The purchase of the stake from the Luxembourg-based Minorco, which is controlled by Oppenheimer family interests through holdings by Anglo and De Beers, is the second leg of a deal set in motion in February.
At the time Charter sold a 38.3 per cent stake in Johnson Matthey, the world's biggest platinum marketing group, for pounds 342m to a company owned jointly by Minorco and its Anglo stablemate Johannesburg Consolidated Investment.
Jeffrey Herbert, Charter's chief executive, said that the buy-back would remove a question mark that had been hanging over the Minorco holding since the JM sale.
Charter's ambitions to expand had been hampered by the presence of a single dominant shareholder and led to a perception among investors that Charter was not a normal company.
'It is a great day for Charter. The deal ends speculation about the shareholding, makes us master of our own destinies and enhances our earnings by around 10 per cent,' he said.
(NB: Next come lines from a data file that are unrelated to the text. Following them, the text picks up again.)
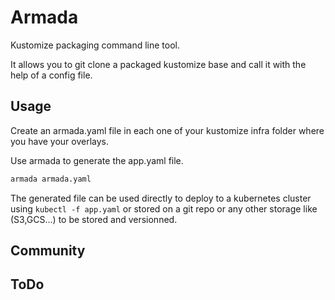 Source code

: # Armada

Kustomize packaging command line tool.

It allows you to git clone a packaged kustomize base and call it with the help of a config file.

## Usage

Create an armada.yaml file in each one of your kustomize infra folder where you have your overlays.

Use armada to generate the app.yaml file.
```bash
armada armada.yaml
```

The generated file can be used directly to deploy to a kubernetes cluster using `kubectl -f app.yaml` or stored on a git repo or any other storage like (S3,GCS...) to be stored and versionned.

## Community

## ToDo
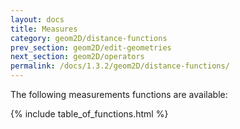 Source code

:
 ```yaml
---
layout: docs
title: Measures
category: geom2D/distance-functions
prev_section: geom2D/edit-geometries
next_section: geom2D/operators
permalink: /docs/1.3.2/geom2D/distance-functions/
---
```


The following measurements functions are available:

{% include table_of_functions.html %}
Under a scheme of arrangement Charter Consolidated's shareholders, other than Minorco, will receive shares in a new company called Charter.
Instead of shares Minorco will be paid pounds 235.5m in loan notes, valuing its holding at 622p a share or a 1.9 per cent discount on Tuesday's mid- market price of 634p. Charter shares rose 15p to 649p.
Three Minorco nominee directors will be leaving the Charter board once the scheme is approved by Charter shareholders. Sir Michael Edwardes, non-executive chairman of Charter, will also give up his seat on the Minorco board.
News of the Minorco deal accompanied Charter's results for the year to 31 March, which showed pre-tax profits of pounds 289.2m including a pounds 217.8m profit from the sale of its JM stake. Excluding exceptional items pre-tax profits fell by 3 per cent to pounds 71.7m and earnings were unchanged at 42.5p. A final dividend of 15p lifts the year's total by 2.3 per cent to 22p.